Liquidity risk

Liquidity risk is defined as the risk that maturities of assets and liabilities may not match. The Group is exposed to liquidity risk as it has to use available cash on a daily basis to make payments, extend loans and repay liabilities.

Gap analysis for different time horizons is the main tool for managing liquidity risk. The Group manages two types of liquidity risk — statutory liquidity risk and physical liquidity risk.

Statutory liquidity risk is the risk of possible failure to meet statutory liquidity ratios. The Bank prepares weekly liquidity ratio forecasts, which are monitored for compliance with both regulatory restrictions and the more conservative internal limits set by the Bank. Throughout 2011, the Bank’s liquidity ratios were significantly better than the statutory requirements.

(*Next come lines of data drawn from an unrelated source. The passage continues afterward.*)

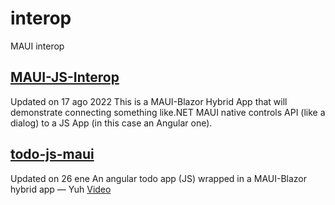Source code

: # interop
MAUI interop

## [MAUI-JS-Interop](https://github.com/alyssamichelle/MAUI-JS-Interop)
Updated on 17 ago 2022
This is a MAUI-Blazor Hybrid App that will demonstrate connecting something like.NET MAUI native controls API (like a dialog) to a JS App (in this case an Angular one).

## [todo-js-maui](https://github.com/alyssamichelle/maui-angular-interop)
Updated on 26 ene
An angular todo app (JS) wrapped in a MAUI-Blazor hybrid app — Yuh
[Video](https://www.telerik.com/videos/js-girl-in-a-.net-world-.net-maui-and-javascript-interop)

Compliance with liquidity ratios

Liquidity ratios Threshold set by the Bank of Russia Sberbank’s internal limits Liquidity ratio values at the reporting date, %
      2011 2010
N2 More than 15% 15% 50.8 80.6
N3 More than 50% 55% 72.9 103.0
N4 Less than 120% 110% 87.3 78.0

Physical liquidity risk is the risk that any amount expressed in any currency may fall short of obligations imposed upon the Bank. The key processes involved in managing physical liquidity risk include the following:

  • Forecasting cash flows by type of currency in order to define the amount of capital required to cover the liquidity gap;
  • Forecasting the structure of assets and liabilities based on scenario analysis in order to ensure the required level of liquid assets in the medium and long term;
  • Monitoring liquidity sources in order to evaluate the maximum amount of capital the Group can raise from various sources denominated in various currencies;
  • Diversifying sources in terms of currency (based on maximum amounts, costs and borrowing periods);
  • Conducting stress testing and developing action plans to recover required liquidity in the event of adverse market conditions or in a crisis.

Short-term physical liquidity risk management involves cash flow forecasting and monitoring available liquidity sources. The Bank’s immediate liquidity needs are primarily ensured through direct repurchase agreements with foreign banks and the Bank of Russia. Midto long-term liquidity is managed across Sberbank based on quarterly funding plans. Trade finance, bond issuance and syndicated loans are the main source for covering mid- to long-term funding requirements.